Das Projekt ist der Auftakt zum Wien-Engagement der Galerie mit Düsseldorfer Stammhaus. Das Palais bespielt Beck & Eggeling nur temporär, parallel zur Ausstellung dort eröffnete man die neuen Räumlichkeiten nahe der Schleifmühlgasse, wo sich Galerie an Galerie reiht. In einem sorgfältig sanierten Gebäude mit lichtem Treppenhaus verbirgt sich der großzügige Showroom, den man nur nach Vereinbarung besichtigen kann. Beck sagt etwas, das man so ähnlich von Neuankömmlingen öfter hört: „Wir sind total in Wien verliebt, es ist eine tolle Stadt.“
Dass er und seine Partnerin Ute Eggeling freilich nicht aus bloß romantischen Gründen hier sind, wird spätestens dann klar, wenn Beck auf das deutsche Kulturgutschutzgesetz – „ein dummes Gesetz, das können Sie gern so zitieren“ – zu sprechen kommt. Aufgrund der Neuerungen könne man in Deutschland beispielsweise keinen Nolde mehr an italienische Kunden verkaufen. So brachte man Teile der Ware bereits vorher nach Österreich. Auch die Erhöhung der Mehrwertsteuer bewog die Kunsthändler zum Schritt über die Grenze. „Wir gingen nach Wien, um wettbewerbsfähig zu bleiben“, so Beck trocken.

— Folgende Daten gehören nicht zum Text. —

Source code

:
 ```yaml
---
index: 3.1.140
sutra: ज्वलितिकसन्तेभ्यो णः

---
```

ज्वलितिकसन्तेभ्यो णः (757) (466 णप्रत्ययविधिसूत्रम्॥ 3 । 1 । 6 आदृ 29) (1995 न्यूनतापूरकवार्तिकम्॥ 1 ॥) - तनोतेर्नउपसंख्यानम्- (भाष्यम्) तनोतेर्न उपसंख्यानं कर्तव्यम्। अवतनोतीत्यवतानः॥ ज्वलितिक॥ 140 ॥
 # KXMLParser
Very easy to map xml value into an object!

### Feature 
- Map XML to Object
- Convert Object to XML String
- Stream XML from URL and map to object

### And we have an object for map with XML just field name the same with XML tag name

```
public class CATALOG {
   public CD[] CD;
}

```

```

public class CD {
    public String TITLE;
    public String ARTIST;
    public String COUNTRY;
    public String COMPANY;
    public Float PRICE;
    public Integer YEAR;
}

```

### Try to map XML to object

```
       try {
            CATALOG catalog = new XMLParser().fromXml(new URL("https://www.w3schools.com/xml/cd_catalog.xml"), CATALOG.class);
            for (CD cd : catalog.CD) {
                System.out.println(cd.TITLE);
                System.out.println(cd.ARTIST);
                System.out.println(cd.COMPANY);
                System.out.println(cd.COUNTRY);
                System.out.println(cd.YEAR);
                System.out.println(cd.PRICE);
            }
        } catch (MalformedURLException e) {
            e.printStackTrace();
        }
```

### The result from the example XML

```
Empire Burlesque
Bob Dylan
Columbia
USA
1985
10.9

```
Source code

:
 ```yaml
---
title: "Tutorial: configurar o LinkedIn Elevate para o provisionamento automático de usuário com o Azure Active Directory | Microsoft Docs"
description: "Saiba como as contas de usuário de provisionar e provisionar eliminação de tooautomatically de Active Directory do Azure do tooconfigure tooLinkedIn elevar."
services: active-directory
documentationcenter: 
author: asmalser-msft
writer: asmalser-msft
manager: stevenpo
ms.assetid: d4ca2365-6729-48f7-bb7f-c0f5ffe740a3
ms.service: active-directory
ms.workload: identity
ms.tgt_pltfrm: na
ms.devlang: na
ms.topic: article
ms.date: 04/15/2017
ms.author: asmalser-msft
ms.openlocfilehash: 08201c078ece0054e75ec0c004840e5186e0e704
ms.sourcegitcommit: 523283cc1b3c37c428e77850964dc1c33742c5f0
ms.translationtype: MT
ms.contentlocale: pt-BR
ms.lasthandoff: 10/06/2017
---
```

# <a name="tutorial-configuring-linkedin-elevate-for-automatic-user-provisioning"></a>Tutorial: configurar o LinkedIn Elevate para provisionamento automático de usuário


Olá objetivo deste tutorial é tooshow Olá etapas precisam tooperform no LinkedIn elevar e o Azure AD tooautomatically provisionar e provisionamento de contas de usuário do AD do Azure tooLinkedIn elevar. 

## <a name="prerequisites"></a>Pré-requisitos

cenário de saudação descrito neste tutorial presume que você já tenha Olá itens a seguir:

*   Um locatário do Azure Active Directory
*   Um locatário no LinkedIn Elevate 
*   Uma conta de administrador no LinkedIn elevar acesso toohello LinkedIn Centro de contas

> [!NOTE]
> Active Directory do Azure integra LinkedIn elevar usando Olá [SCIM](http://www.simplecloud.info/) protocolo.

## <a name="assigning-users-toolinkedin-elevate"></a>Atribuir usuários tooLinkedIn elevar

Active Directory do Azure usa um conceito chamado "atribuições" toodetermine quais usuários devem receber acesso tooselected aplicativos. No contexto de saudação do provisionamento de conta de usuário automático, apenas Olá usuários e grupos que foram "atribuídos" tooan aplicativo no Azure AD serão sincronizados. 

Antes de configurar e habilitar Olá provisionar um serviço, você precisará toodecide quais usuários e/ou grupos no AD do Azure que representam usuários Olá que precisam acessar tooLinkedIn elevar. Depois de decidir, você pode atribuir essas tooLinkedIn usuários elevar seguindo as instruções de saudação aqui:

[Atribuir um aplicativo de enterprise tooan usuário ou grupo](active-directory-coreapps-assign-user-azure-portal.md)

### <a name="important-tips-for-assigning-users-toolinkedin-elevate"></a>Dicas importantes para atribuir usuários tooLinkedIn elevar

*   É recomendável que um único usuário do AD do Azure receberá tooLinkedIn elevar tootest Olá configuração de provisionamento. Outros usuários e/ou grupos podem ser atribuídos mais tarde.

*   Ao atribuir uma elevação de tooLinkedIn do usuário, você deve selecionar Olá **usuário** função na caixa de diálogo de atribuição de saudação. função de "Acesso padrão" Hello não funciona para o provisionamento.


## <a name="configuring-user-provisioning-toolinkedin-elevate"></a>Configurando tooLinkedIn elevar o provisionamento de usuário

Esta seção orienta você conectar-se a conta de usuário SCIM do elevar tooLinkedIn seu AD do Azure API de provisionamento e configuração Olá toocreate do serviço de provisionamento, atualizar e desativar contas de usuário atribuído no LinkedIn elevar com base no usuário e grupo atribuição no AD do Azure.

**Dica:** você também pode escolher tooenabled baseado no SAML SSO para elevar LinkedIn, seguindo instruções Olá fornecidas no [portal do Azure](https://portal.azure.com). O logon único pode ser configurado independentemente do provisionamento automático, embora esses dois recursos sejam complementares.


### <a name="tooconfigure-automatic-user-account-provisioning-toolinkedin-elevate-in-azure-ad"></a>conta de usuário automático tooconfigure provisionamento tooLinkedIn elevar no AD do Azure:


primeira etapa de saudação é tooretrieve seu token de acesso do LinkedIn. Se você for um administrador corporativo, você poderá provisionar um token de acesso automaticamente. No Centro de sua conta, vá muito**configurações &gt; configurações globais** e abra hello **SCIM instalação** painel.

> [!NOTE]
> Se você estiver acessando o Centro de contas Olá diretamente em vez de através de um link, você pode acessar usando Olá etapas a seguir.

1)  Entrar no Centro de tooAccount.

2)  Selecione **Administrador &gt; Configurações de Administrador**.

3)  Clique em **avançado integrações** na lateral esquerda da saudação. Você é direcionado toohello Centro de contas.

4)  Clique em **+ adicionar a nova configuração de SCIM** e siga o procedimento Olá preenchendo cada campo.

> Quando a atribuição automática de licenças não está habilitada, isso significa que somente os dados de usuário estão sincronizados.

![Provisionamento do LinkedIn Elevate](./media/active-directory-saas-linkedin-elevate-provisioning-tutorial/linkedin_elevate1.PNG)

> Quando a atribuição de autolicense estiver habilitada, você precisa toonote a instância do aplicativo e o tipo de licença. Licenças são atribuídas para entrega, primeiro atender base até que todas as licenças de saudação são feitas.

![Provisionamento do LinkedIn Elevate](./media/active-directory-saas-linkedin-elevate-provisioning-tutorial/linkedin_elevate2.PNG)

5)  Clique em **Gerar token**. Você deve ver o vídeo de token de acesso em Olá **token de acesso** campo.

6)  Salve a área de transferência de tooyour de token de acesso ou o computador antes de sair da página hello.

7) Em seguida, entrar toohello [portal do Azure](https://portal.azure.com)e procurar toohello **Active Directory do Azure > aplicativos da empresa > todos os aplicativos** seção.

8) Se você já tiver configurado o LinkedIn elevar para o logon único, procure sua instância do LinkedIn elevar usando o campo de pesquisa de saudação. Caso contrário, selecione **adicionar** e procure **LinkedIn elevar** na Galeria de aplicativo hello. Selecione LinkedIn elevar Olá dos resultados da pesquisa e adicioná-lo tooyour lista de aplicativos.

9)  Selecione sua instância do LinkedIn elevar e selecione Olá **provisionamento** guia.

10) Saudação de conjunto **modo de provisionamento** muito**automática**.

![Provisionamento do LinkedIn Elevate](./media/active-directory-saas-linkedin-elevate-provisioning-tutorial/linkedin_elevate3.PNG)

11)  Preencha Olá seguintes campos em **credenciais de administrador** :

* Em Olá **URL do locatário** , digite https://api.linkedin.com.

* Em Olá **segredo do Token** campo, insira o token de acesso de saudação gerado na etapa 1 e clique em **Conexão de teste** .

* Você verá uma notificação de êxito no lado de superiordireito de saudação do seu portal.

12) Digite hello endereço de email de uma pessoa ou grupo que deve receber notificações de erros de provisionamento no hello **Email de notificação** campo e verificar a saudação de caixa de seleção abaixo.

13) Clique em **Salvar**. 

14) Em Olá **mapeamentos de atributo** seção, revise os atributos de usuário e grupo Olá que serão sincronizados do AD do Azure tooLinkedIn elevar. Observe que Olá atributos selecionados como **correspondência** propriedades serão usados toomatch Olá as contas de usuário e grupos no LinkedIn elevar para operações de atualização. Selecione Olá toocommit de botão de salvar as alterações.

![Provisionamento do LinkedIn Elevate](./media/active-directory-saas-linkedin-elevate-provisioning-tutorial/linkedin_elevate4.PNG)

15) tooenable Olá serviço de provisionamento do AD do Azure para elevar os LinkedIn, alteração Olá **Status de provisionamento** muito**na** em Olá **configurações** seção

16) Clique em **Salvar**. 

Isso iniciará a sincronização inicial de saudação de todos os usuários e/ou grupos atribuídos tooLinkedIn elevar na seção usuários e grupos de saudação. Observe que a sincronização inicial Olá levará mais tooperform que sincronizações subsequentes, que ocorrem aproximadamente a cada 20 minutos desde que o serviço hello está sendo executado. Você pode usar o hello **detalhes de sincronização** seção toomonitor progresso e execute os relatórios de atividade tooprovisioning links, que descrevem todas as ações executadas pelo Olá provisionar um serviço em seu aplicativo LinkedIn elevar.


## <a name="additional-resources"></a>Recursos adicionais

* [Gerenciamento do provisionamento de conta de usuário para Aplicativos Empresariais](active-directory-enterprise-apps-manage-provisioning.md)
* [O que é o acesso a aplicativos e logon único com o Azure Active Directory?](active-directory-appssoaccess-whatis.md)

Beck & Eggeling sind nicht die einzige Blutauffrischung aus Deutschland, die der Wiener Kunsthandel gerade erlebt. Im Vorjahr eröffnete die Berliner Galerie Crone eine Niederlassung, und das Galeristenpaar Croy Nielsen verlegte Wohn- und Arbeitsort gleich ganz von der deutschen in die österreichische Hauptstadt. Kein Wunder, dass sich Kunstmesse-Chefin Steinbrecher-Pfandt optimistisch zeigt: „Wir sind eine Stadt mit 1,7 Millionen Einwohnern und 20 bis 25 Galerien, die zu den internationalen Topgalerien zählen. Wir haben in den letzten eineinhalb Jahren fünf neue Galerien hinzugewonnen, und nur eine international agierende Galerie hat sich entschlossen zuzumachen.“
Trotzdem: Wien bleibt die Welthauptstadt des Nörgelns. Entgegen jeder Evidenz wird gern darüber geklagt, dass der Nachwuchs im Kunsthandel gänzlich fehle. Zwar schloss tatsächlich erst kürzlich die verdienstvolle Galerie Andreas Huber. Doch gleichzeitig konnte, wer wollte, in den letzten Jahren zahlreiche Neuzugänge beobachten. Neben unttld contemporary, aa collections, Vin Vin und der Galerie Agnes Reinthaler zählen auch die Galerie Bäckerstraße und der Raum mit Licht zu jenen, die Künstler jüngeren Alters aufbauen. Auch Bechter Kastowsky sowie Straihammer und Seidenschwann, die eher auf eine mittlere Generation fokussiert sind, kamen hinzu. Und gerade in den vergangenen Monaten eröffneten die zwei Junggaleristinnen Nathalie Halgand und Lisa Kandlhofer neue Räume – Letztere einen riesigen Souterrain-Space mit fantastischem Oberlicht nahe der Innenstadt.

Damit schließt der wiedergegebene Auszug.